Researchers reduced the time required to create a traffic congestion model by an order of magnitude, from hours to minutes, by using public data from the entire 1,500-square-mile Los Angeles metropolitan area. The TranSEC tool was created at the United States Department of Energy’s Pacific Northwest National Laboratory to assist urban traffic engineers in gaining access to actionable information about traffic patterns in their cities.
Currently, publicly available street-level traffic information is scarce and incomplete. To determine roadway conditions, traffic engineers have traditionally relied on isolated traffic counts, collision statistics, and speed data. The new tool maps street-level traffic flow over time using traffic datasets collected from UBER drivers and other publicly available traffic sensor data. It uses machine learning tools and computing resources available at a national laboratory to create a big picture of city traffic.
A new machine-learning algorithm is poised to help urban transportation analysts relieve bottlenecks and chokepoints that routinely snarl city traffic.
A new machine learning algorithm developed at the United States Department of Energy’s Pacific Northwest National Laboratory will assist urban transportation analysts in identifying and alleviating traffic patterns in their cities. The tool can use machine learning to analyze sparse and incomplete data by connecting segments of information with missing data, providing analysts with near real-time street-level traffic estimates.
“What’s novel here is the estimation of street-level over a large metropolitan area,” said Arif Khan, a PNNL computer scientist who assisted in the development of TranSEC. “Moreover, unlike other models that are limited to a single metro area, our tool is portable and can be used in any urban area where aggregated traffic data is available.”
UBER-fast traffic analysis
The ability to analyze sparse and incomplete information distinguishes TranSEC (which stands for transportation state estimation capability) from other traffic monitoring methods. It connects segments with missing data using machine learning, allowing it to make near real-time street level estimations.
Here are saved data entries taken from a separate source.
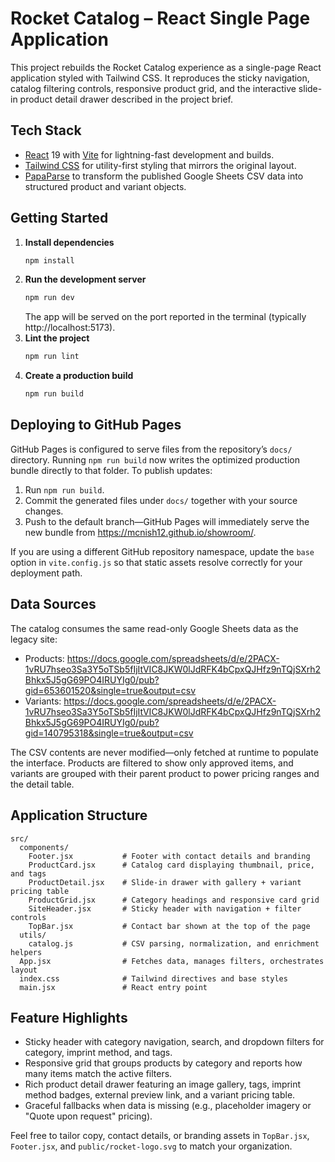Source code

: # Rocket Catalog – React Single Page Application

This project rebuilds the Rocket Catalog experience as a single-page React application styled with Tailwind CSS. It reproduces the sticky navigation, catalog filtering controls, responsive product grid, and the interactive slide-in product detail drawer described in the project brief.

## Tech Stack

- [React](https://react.dev/) 19 with [Vite](https://vite.dev/) for lightning-fast development and builds.
- [Tailwind CSS](https://tailwindcss.com/) for utility-first styling that mirrors the original layout.
- [PapaParse](https://www.papaparse.com/) to transform the published Google Sheets CSV data into structured product and variant objects.

## Getting Started

1. **Install dependencies**
   ```bash
   npm install
   ```
2. **Run the development server**
   ```bash
   npm run dev
   ```
   The app will be served on the port reported in the terminal (typically http://localhost:5173).
3. **Lint the project**
   ```bash
   npm run lint
   ```
4. **Create a production build**
   ```bash
   npm run build
   ```

## Deploying to GitHub Pages

GitHub Pages is configured to serve files from the repository’s `docs/` directory. Running `npm run build` now writes the
optimized production bundle directly to that folder. To publish updates:

1. Run `npm run build`.
2. Commit the generated files under `docs/` together with your source changes.
3. Push to the default branch—GitHub Pages will immediately serve the new bundle from https://mcnish12.github.io/showroom/.

If you are using a different GitHub repository namespace, update the `base` option in `vite.config.js` so that static assets
resolve correctly for your deployment path.

## Data Sources

The catalog consumes the same read-only Google Sheets data as the legacy site:

- Products: <https://docs.google.com/spreadsheets/d/e/2PACX-1vRU7hseo3Sa3Y5oTSb5fIjItVIC8JKW0lJdRFK4bCpxQJHfz9nTQjSXrh2Bhkx5J5gG69PO4IRUYIg0/pub?gid=653601520&single=true&output=csv>
- Variants: <https://docs.google.com/spreadsheets/d/e/2PACX-1vRU7hseo3Sa3Y5oTSb5fIjItVIC8JKW0lJdRFK4bCpxQJHfz9nTQjSXrh2Bhkx5J5gG69PO4IRUYIg0/pub?gid=140795318&single=true&output=csv>

The CSV contents are never modified—only fetched at runtime to populate the interface. Products are filtered to show only approved items, and variants are grouped with their parent product to power pricing ranges and the detail table.

## Application Structure

```
src/
  components/
    Footer.jsx           # Footer with contact details and branding
    ProductCard.jsx      # Catalog card displaying thumbnail, price, and tags
    ProductDetail.jsx    # Slide-in drawer with gallery + variant pricing table
    ProductGrid.jsx      # Category headings and responsive card grid
    SiteHeader.jsx       # Sticky header with navigation + filter controls
    TopBar.jsx           # Contact bar shown at the top of the page
  utils/
    catalog.js           # CSV parsing, normalization, and enrichment helpers
  App.jsx                # Fetches data, manages filters, orchestrates layout
  index.css              # Tailwind directives and base styles
  main.jsx               # React entry point
```

## Feature Highlights

- Sticky header with category navigation, search, and dropdown filters for category, imprint method, and tags.
- Responsive grid that groups products by category and reports how many items match the active filters.
- Rich product detail drawer featuring an image gallery, tags, imprint method badges, external preview link, and a variant pricing table.
- Graceful fallbacks when data is missing (e.g., placeholder imagery or "Quote upon request" pricing).

Feel free to tailor copy, contact details, or branding assets in `TopBar.jsx`, `Footer.jsx`, and `public/rocket-logo.svg` to match your organization.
In contrast, the map features on our smartphones can assist us in optimizing our journey through a city landscape by highlighting bottlenecks and suggesting alternate routes. However, smart phone tools are only useful for a single driver attempting to get from point A to point B. City traffic engineers are concerned with how to help all vehicles arrive at their destinations as quickly as possible. Sometimes a route that appears to be efficient for a single driver results in too many vehicles attempting to access a road that was not designed to handle that volume of traffic.
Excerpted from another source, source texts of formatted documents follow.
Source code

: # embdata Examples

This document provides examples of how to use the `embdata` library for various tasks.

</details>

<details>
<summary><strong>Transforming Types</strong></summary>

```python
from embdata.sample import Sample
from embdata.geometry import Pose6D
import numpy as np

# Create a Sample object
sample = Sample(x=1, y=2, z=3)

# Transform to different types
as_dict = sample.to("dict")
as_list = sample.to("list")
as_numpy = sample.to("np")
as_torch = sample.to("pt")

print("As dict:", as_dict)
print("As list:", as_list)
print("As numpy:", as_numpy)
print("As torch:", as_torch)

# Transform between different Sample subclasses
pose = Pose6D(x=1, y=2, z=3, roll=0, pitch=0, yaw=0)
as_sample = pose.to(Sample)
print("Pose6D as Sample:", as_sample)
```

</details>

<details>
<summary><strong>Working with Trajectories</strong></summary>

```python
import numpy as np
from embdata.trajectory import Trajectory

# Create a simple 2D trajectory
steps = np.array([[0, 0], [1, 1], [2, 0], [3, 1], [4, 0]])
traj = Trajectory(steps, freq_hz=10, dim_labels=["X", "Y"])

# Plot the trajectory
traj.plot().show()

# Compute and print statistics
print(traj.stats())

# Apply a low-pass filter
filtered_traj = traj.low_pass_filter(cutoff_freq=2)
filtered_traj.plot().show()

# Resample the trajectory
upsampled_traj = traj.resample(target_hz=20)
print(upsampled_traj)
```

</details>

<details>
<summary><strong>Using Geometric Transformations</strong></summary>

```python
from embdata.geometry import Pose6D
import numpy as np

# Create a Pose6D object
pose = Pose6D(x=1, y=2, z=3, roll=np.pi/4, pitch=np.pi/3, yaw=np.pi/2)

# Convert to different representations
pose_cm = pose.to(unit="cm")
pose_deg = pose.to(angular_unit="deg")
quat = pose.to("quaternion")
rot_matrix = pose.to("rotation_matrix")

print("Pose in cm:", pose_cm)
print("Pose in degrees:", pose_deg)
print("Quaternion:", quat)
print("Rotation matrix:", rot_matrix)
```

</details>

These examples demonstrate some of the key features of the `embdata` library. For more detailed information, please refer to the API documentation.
The team reduced the time required to create a traffic congestion model by an order of magnitude, from hours to minutes, by using public data from the entire 1,500-square-mile Los Angeles metropolitan area. The acceleration, achieved with high-performance computing resources at PNNL, enables near-real-time traffic analysis. The research team recently presented that analysis at the Knowledge Discovery and Data Mining (SIGKDD) conference’s virtual Urban Computing Workshop in August 2020, and in September 2020, they sought input from traffic engineers at a TranSEC virtual meeting.
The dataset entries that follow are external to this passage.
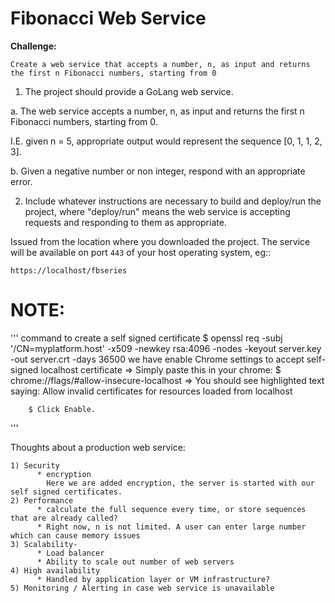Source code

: # Fibonacci Web Service
**Challenge:**

```Create a web service that accepts a number, n, as input and returns the first n Fibonacci numbers, starting from 0```

1. The project should provide a GoLang web service.

  a. The web service accepts a number, n, as input and returns the first n Fibonacci numbers, starting from 0.

  I.E. given n  = 5, appropriate output would represent the sequence [0, 1, 1, 2, 3].

  b. Given a negative number or non integer, respond with an appropriate error.

2. Include whatever instructions are necessary to build and deploy/run the project, where "deploy/run" means the web service is accepting requests and responding to them as appropriate.

Issued from the location where you downloaded the project. The service will be
available on port ``443`` of your host operating system, eg::

  ``https://localhost/fbseries``

NOTE:
=====
'''
    command to create a self signed certificate
    $ openssl req -subj '/CN=myplatform.host' -x509 -newkey rsa:4096 -nodes -keyout server.key -out server.crt -days 36500
    we have enable Chrome settings to accept self-signed localhost certificate
    => Simply paste this in your chrome:
        $ chrome://flags/#allow-insecure-localhost
    => You should see highlighted text saying: Allow invalid certificates for resources loaded from localhost

        $ Click Enable.
'''    

Thoughts about a production web service:
```
1) Security
      * encryption 
        Here we are added encryption, the server is started with our self signed certificates.
2) Performance
      * calculate the full sequence every time, or store sequences that are already called?
      * Right now, n is not limited. A user can enter large number which can cause memory issues
3) Scalability-
      * Load balancer
      * Ability to scale out number of web servers
4) High availability
      * Handled by application layer or VM infrastructure?
5) Monitoring / Alerting in case web service is unavailable
```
“TranSEC has the potential to initiate a paradigm shift in how traffic professionals monitor and predict system mobility performance,” said Mark Franz, a meeting attendee and research engineer at the University of Maryland, College Park’s Center for Advanced Transportation Technology. “TranSEC bridges the data gaps inherent in legacy data collection methods and has enormous potential.”
Machine learning improves accuracy over time
TranSEC’s machine learning capability means that as more data is collected and processed, it becomes more refined and useful over time. This type of analysis is used to determine how disruptions spread across networks. Given enough data, the machine learning component will be able to predict impacts, allowing traffic engineers to devise corrective measures.
“We use a graph-based model in conjunction with novel sampling methods and optimization engines to learn both the travel times and the routes,” said Arun Sathanur, a PNNL computer scientist and the team’s lead researcher. “The method has a lot of potential for being applied to other modes of transportation, like transit and freight traffic. It can investigate how a traffic condition spreads as an analytic tool.”
Users in a transportation control center can upload real-time data and update TranSEC on a regular basis using PNNL’s data-driven approach. Engineers can use short-term forecasts to help them make decisions about traffic issues. The approach developed by PNNL can also be extended to include weather or other data that affects road conditions.
Computing power for transportation planners nationwide
Just as a driver’s situational awareness influences his or her decisions, TranSEC’s approach provides situational awareness on a system-wide scale to aid in the reduction of urban traffic congestion. “Traffic engineers across the country haven’t had a tool that gives them anywhere near real-time estimation of transportation network states,” said Robert Rallo, PNNL computer scientist and TranSEC project principal investigator. “Being able to predict conditions an hour or more ahead of time would be extremely valuable in determining where the blockages will be.”
TranSEC is scalable, even though running a full-scale city model still necessitates high-performance computing resources. A road network with only major highways and arterials, for example, could be modeled on a powerful desktop computer. “We are working to make TranSEC available to municipalities across the country,” said Katherine Wolf, TranSEC’s project manager.
According to the research team, TranSEC could eventually be used to help program autonomous vehicle routes after further development.